UMAP Analysis
UMAP (Uniform Manifold Approximation and Projection) is a dimensionality reduction technique used in Nenya to visualize high-dimensional latent spaces in 2D. This enables exploration of patterns and relationships in satellite imagery data.
Loading UMAP Models
To load a pre-trained UMAP model:
from nenya import nenya_umap
# Load UMAP model for a specific Nenya model
umap_model, table_file = nenya_umap.load('v5', DT=2.5)

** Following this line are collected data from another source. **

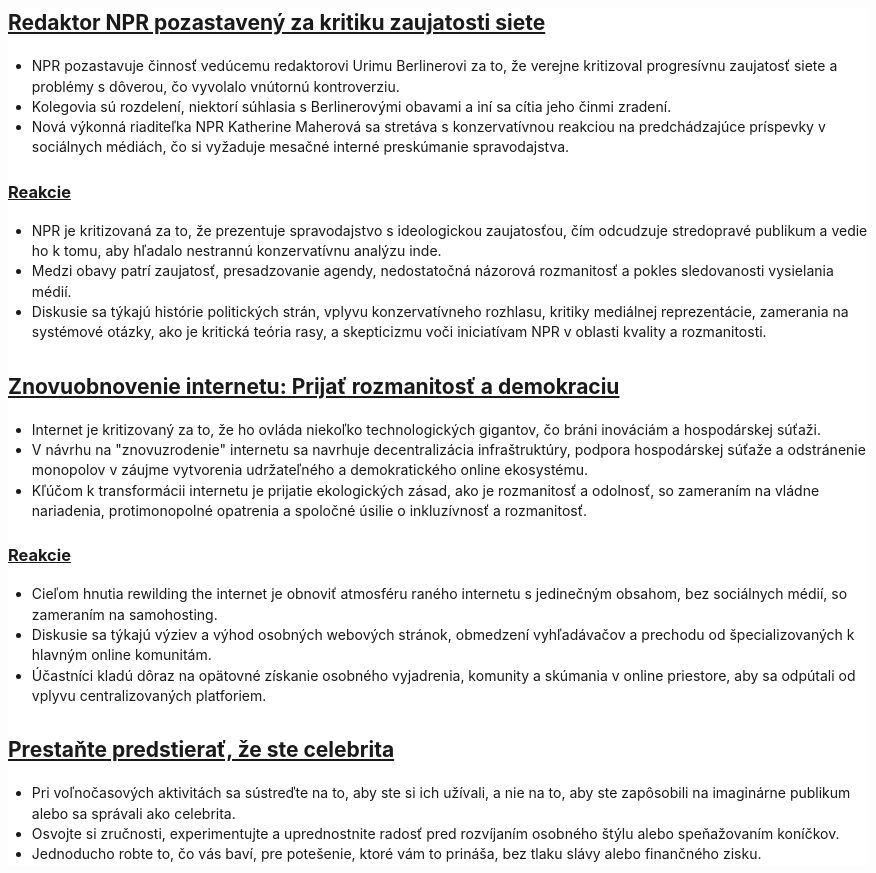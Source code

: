 ## [Redaktor NPR pozastavený za kritiku zaujatosti siete](https://www.npr.org/2024/04/16/1244962042/npr-editor-uri-berliner-suspended-essay)

- NPR pozastavuje činnosť vedúcemu redaktorovi Urimu Berlinerovi za to, že verejne kritizoval progresívnu zaujatosť siete a problémy s dôverou, čo vyvolalo vnútornú kontroverziu.
- Kolegovia sú rozdelení, niektorí súhlasia s Berlinerovými obavami a iní sa cítia jeho činmi zradení.
- Nová výkonná riaditeľka NPR Katherine Maherová sa stretáva s konzervatívnou reakciou na predchádzajúce príspevky v sociálnych médiách, čo si vyžaduje mesačné interné preskúmanie spravodajstva.

### [Reakcie](https://news.ycombinator.com/item?id=40050844)

- NPR je kritizovaná za to, že prezentuje spravodajstvo s ideologickou zaujatosťou, čím odcudzuje stredopravé publikum a vedie ho k tomu, aby hľadalo nestrannú konzervatívnu analýzu inde.
- Medzi obavy patrí zaujatosť, presadzovanie agendy, nedostatočná názorová rozmanitosť a pokles sledovanosti vysielania médií.
- Diskusie sa týkajú histórie politických strán, vplyvu konzervatívneho rozhlasu, kritiky mediálnej reprezentácie, zamerania na systémové otázky, ako je kritická teória rasy, a skepticizmu voči iniciatívam NPR v oblasti kvality a rozmanitosti.

## [Znovuobnovenie internetu: Prijať rozmanitosť a demokraciu](https://www.noemamag.com/we-need-to-rewild-the-internet/)

- Internet je kritizovaný za to, že ho ovláda niekoľko technologických gigantov, čo bráni inováciám a hospodárskej súťaži.
- V návrhu na "znovuzrodenie" internetu sa navrhuje decentralizácia infraštruktúry, podpora hospodárskej súťaže a odstránenie monopolov v záujme vytvorenia udržateľného a demokratického online ekosystému.
- Kľúčom k transformácii internetu je prijatie ekologických zásad, ako je rozmanitosť a odolnosť, so zameraním na vládne nariadenia, protimonopolné opatrenia a spoločné úsilie o inkluzívnosť a rozmanitosť.

### [Reakcie](https://news.ycombinator.com/item?id=40055120)

- Cieľom hnutia rewilding the internet je obnoviť atmosféru raného internetu s jedinečným obsahom, bez sociálnych médií, so zameraním na samohosting.
- Diskusie sa týkajú výziev a výhod osobných webových stránok, obmedzení vyhľadávačov a prechodu od špecializovaných k hlavným online komunitám.
- Účastníci kladú dôraz na opätovné získanie osobného vyjadrenia, komunity a skúmania v online priestore, aby sa odpútali od vplyvu centralizovaných platforiem.

## [Prestaňte predstierať, že ste celebrita](https://ajkprojects.com/stopactinglikeyourefamous)

- Pri voľnočasových aktivitách sa sústreďte na to, aby ste si ich užívali, a nie na to, aby ste zapôsobili na imaginárne publikum alebo sa správali ako celebrita.
- Osvojte si zručnosti, experimentujte a uprednostnite radosť pred rozvíjaním osobného štýlu alebo speňažovaním koníčkov.
- Jednoducho robte to, čo vás baví, pre potešenie, ktoré vám to prináša, bez tlaku slávy alebo finančného zisku.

# Available models: 'LLC', 'LLC_local', 'CF', 'v4', 'v5', 'viirs_v1'
# Optional DT parameter filters by temperature difference
The load function returns:
A trained UMAP model that can project new data
Path to a table file with pre-computed UMAP coordinates for the dataset
Creating a UMAP Model
To create a new UMAP model from latent vectors:
import pandas as pd
from nenya import nenya_umap
# Load table with metadata
tbl = pd.read_parquet('path/to/table.parquet')
# Run UMAP on the data
nenya_umap.umap_subset(
tbl=tbl,
opt_path='path/to/opts.json',
outfile='output_table.parquet',
DT_cut='DT2', # Filter by DT value
ntrain=200000, # Number of samples to use for training
umap_savefile='umap_model.pkl' # Where to save the UMAP model
)
This function:
Filters the data based on specified criteria (DT, alpha, etc.)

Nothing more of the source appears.